Яковлев никогда не знал, как будет играть на спектакле. Семенова могла, отдавшись вдохновению, изменить какую-то мизансцену на спектакле, но всегда оставалась верной принятому и продуманному рисунку роли. Насколько легко ему было играть с Каратыгиной, насколько естественно было его противоречивым героям любить ее нежных героинь, настолько величавые, гордые красавицы Семеновой были чужды ему.
Семеновой с ее стремлением к целостности образов, к выдержанности стилевых законов тоже нелегко было существовать рядом с Яковлевым на сцене.
На протяжении всей жизни Яковлева непрестанно упрекали в том, что он не выдерживает «стиля». В классицистской трагедии его неуравновешенные герои взывали не к умам, а к сердцам зрителей, внушая сострадание там, где должны были бы, согласно классицистской эстетике, возбуждать страх.
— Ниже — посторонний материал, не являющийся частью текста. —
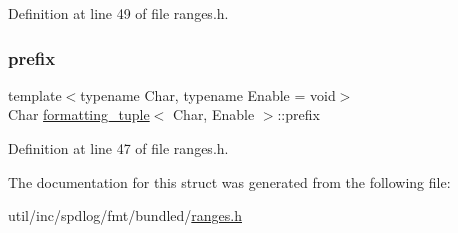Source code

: Definition at line 49 of file ranges.\+h.

\mbox{\label{structformatting__tuple_a0782dad994369d31b822bcd23456dcd6}} 
\subsubsection{\texorpdfstring{prefix}{prefix}}
{\footnotesize\ttfamily template$<$typename Char, typename Enable = void$>$ \\
Char \hyperlink{structformatting__tuple}{formatting\+\_\+tuple}$<$ Char, Enable $>$\+::prefix}



Definition at line 47 of file ranges.\+h.



The documentation for this struct was generated from the following file\+:\begin{DoxyCompactItemize}
\item 
util/inc/spdlog/fmt/bundled/\hyperlink{ranges_8h}{ranges.\+h}\end{DoxyCompactItemize}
В сентименталистской мещанской драме служили предметом для нападок, явно не укладываясь своим бунтарским трагизмом в ее чувствительные рамки. Роли трагических порочных героев всегда усложнялись им и тем самым облагораживались. Роли несчастных жертв приобретали ярко выраженное протестующее начало.
Трактовка пьес, соотношения главных героев, которых должны были воплощать Семенова и Яковлев, у них не могли совпадать. Им было тяжко друг с другом на сцене. Не легче им было друг с другом в жизни.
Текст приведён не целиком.